Decompression sounding device installed at the end of the methodological study on the Camblain-Châtelain well (Nord-Pas de Calais).
© BRGM - A. Seddiki
Even when a mine has been closed, the coal that remains is still “alive”. It releases methane, which is then trapped in the mine voids as the water level rises due to natural flooding. This leads to overpressure, which is a well-known phenomenon in coal mining areas and can be dangerous as it will “flush out” mine gases towards the surface.
Managing mine gas risks is crucial from a safety point of view, as methane is highly inflammable. The mine operators at the time therefore developed a methodology.
Until the reservoir is completely flooded and reaches equilibrium, the dynamic parameters have to be closely monitored, geological sampling adjusted to the extent of flooding and safety measures adapted and monitored. This methodology, applied in French coal fields by the BRGM’s Mine Safety and Risk Prevention Department, is the key to today’s risk management procedures.

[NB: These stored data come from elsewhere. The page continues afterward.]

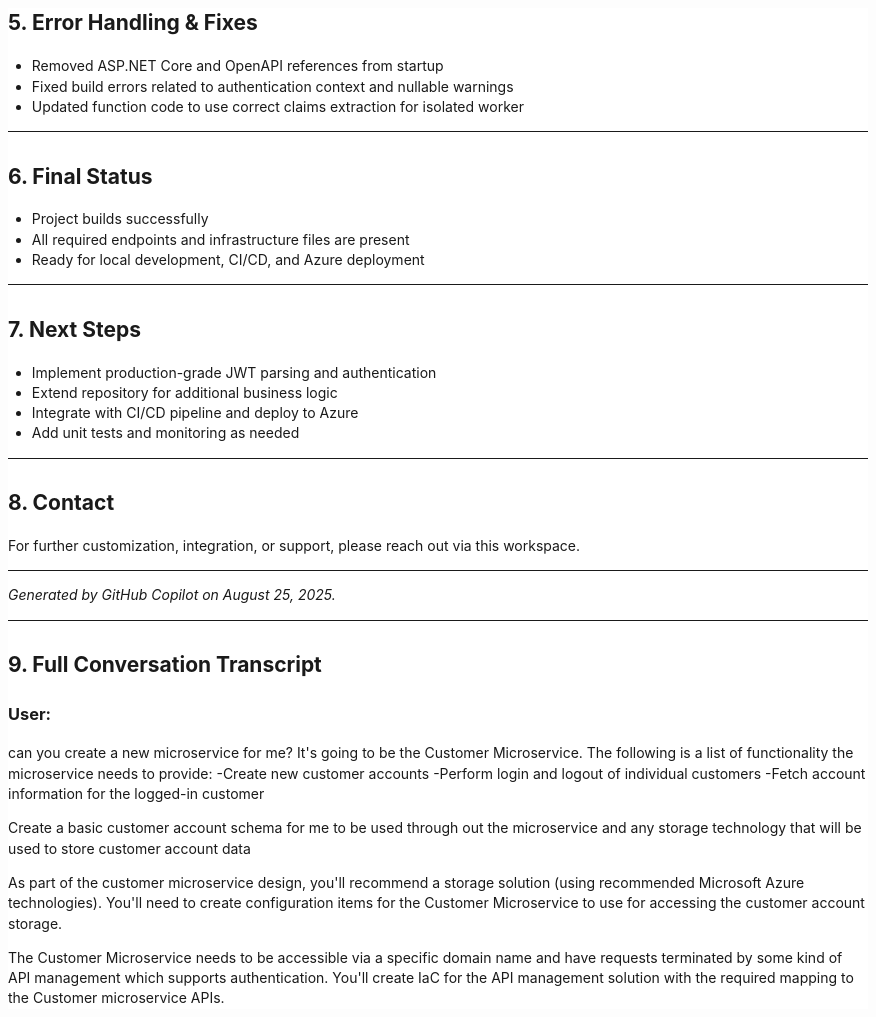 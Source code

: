 
## 5. Error Handling & Fixes
- Removed ASP.NET Core and OpenAPI references from startup
- Fixed build errors related to authentication context and nullable warnings
- Updated function code to use correct claims extraction for isolated worker

---

## 6. Final Status
- Project builds successfully
- All required endpoints and infrastructure files are present
- Ready for local development, CI/CD, and Azure deployment

---

## 7. Next Steps
- Implement production-grade JWT parsing and authentication
- Extend repository for additional business logic
- Integrate with CI/CD pipeline and deploy to Azure
- Add unit tests and monitoring as needed

---

## 8. Contact
For further customization, integration, or support, please reach out via this workspace.

---

*Generated by GitHub Copilot on August 25, 2025.*

---

## 9. Full Conversation Transcript

### User:
can you create a new microservice for me? It's going to be the Customer Microservice. The following is a list of functionality the microservice needs to provide:
-Create new customer accounts
-Perform login and logout of individual customers
-Fetch account information for the logged-in customer

Create a basic customer account schema for me to be used through out the microservice and any storage technology that will be used to store customer account data

As part of the customer microservice design, you'll recommend a storage solution (using recommended Microsoft Azure technologies). You'll need to create configuration items for the Customer Microservice to use for accessing the customer account storage. 

The Customer Microservice needs to be accessible via a specific domain name and have requests terminated by some kind of API management which supports authentication. You'll create IaC for the API management solution with the required mapping to the Customer microservice APIs.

Migration of gas through the ground
Mine gas fixes to the outer surface of each grain of coal, as well as inside them due to their innumerable cracks. Is it is released by desorption, by virtue of the pressure conditions governed by the i adsorption isotherms that are specific to each coal seam. Desorption occurs naturally when the pressure exceeds 1 bar, although it can be captured between 0 and 1 bar, so that the whole mine becomes a methane reservoir.
Two concepts are involved in the definition of the risk: if gas migrates through the ground, the risk is defined theoretically as occurring at the “intersection between the permeability of the ground to gas and the surface vulnerability”, in other words as the risk of gas reaching sensitive objects such as houses or industrial installations.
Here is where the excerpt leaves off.